The most widely accepted scenarios for the origin and evolution of life on earth posit that the primitive earth atmosphere was almost completely deprived of oxygen and the first organisms were anaerobic (10,16,17). After the appearance of O₂, a number of anaerobic environments were preserved and allowed the survival of microorganisms able to utilize substrates through fermentative and anaerobic respiratory processes (6). Anaerobic ecosystems remain widespread in the world and include soils, sediments, and human-managed process environments (landfills, anaerobic chambers used in breweries, sewage sludge digesters), as well as gastrointestinal tracts of man and animals (4,7). Moreover, many anaerobic microorganisms are potential agents of several pathologies.

In vitro cultivation of many species of anaerobic microorganisms must be conducted in an environment that is not merely oxygen-free, but also highly reducing (low redox potential) (5,7,9,10). Because of the vagaries of anaerobic medium preparation, there is a need to use dyes which allow visual assessment of the redox state of culture media. Resazurin (7-hydroxy-3H-phenoxazin-3-one 10-oxide;

) is the most widely used indicator of reducing conditions in these culture media (1,5,7,9). Methods aimed at eliminating dissolved O₂ include sparging of culture media with O₂-free gas (usually CO₂ or N₂) for several hours and addition of a chemical reducing agent (2,5,7,15). However, many anaerobic bacteria do not grow well in media reduced with strong reducing agents like sodium dithionite or sodium sulfide; some reasons for this include the formation of toxic intermediates and precipitation of essential metal ions. For these organisms, cysteine is the preferred reducing agent because of its low toxicity, but achieving reducing conditions (low redox potential) with cysteine is very slow, making it inconvenient if the medium is needed immediately or in large quantity.

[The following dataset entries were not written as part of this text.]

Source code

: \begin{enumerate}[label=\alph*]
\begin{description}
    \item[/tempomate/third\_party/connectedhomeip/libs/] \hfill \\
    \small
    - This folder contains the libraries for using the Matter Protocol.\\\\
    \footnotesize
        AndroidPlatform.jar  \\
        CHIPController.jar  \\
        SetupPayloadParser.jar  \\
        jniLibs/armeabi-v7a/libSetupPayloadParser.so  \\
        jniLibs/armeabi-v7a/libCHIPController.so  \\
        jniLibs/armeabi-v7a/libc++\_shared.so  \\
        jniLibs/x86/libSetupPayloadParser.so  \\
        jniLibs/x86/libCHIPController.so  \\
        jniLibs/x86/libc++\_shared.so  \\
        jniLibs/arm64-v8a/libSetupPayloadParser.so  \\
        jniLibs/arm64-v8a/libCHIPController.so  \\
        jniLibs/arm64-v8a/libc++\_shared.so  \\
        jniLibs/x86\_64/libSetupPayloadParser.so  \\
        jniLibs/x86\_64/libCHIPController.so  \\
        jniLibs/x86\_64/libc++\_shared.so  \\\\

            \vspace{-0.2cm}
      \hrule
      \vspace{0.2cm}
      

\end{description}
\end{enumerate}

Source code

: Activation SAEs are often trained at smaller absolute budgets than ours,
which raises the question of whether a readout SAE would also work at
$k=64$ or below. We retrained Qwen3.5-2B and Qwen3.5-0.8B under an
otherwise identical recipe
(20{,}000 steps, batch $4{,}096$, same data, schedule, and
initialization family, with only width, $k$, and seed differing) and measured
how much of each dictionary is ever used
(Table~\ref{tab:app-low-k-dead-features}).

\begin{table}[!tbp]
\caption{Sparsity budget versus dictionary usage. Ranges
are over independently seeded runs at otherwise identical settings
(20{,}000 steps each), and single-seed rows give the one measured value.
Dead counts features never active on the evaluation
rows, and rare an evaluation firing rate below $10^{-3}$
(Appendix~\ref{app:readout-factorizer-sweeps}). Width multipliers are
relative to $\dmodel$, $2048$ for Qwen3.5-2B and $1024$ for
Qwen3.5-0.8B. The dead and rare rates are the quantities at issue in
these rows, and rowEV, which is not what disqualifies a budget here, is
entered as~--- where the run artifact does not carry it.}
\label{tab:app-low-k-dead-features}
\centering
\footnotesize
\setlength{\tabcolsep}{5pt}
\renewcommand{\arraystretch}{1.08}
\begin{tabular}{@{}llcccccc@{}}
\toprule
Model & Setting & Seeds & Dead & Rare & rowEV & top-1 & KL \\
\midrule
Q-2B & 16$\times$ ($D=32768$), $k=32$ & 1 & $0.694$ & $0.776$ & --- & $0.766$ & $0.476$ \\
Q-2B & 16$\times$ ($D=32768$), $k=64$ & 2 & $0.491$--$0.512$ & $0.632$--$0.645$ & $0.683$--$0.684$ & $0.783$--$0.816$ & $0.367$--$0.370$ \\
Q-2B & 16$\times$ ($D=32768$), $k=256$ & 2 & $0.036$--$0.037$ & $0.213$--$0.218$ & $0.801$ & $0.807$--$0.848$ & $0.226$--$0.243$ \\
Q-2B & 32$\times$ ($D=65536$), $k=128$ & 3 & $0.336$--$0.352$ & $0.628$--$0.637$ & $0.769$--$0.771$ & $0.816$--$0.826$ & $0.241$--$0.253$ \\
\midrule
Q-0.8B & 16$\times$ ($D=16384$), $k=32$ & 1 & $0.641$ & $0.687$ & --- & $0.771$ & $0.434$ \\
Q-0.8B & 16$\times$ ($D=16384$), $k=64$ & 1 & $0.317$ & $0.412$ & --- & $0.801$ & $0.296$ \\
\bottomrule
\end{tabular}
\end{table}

Fukushima et al. (3) reported that a culture medium for anaerobic ruminal bacteria achieved the desired degree of anaerobiosis in considerably less time when exposed to high intensity light from a halogen lamp. The present work sought to verify that this same procedure could be employed in the preparation of a second type of anaerobic culture medium commonly used for the growth of nonruminal anaerobic bacteria.

MATERIALS AND METHODS

Culture medium and light source

Experiments were conducted in 18 x 150 mm Balch-type anaerobic culture tubes sealed with flanged butyl stoppers (Bellco, Vineland, NJ) and aluminum crimp seals (Wheaton, Millville, NJ) (1). Culture medium used in all experiments was CM5 (cellulolytic medium) (18), containing resazurin (RNO) (Na salt, Sigma, St. Louis, MO, USA) as redox indicator at a concentration of 2.0 mg/L (~6.8 µM). The medium was purged with O₂-free N₂ for 90 min (N₂ gas was rendered O₂-free by passage through hot copper filings). Each tube received 0.4 mL of Cys from stock solutions of cysteine hydrochloride (2.5% w/v, prepared under N₂) via N₂-flushed hypodermic syringes. Control tubes had no Cys but contained RNO; all tests were performed in triplicates.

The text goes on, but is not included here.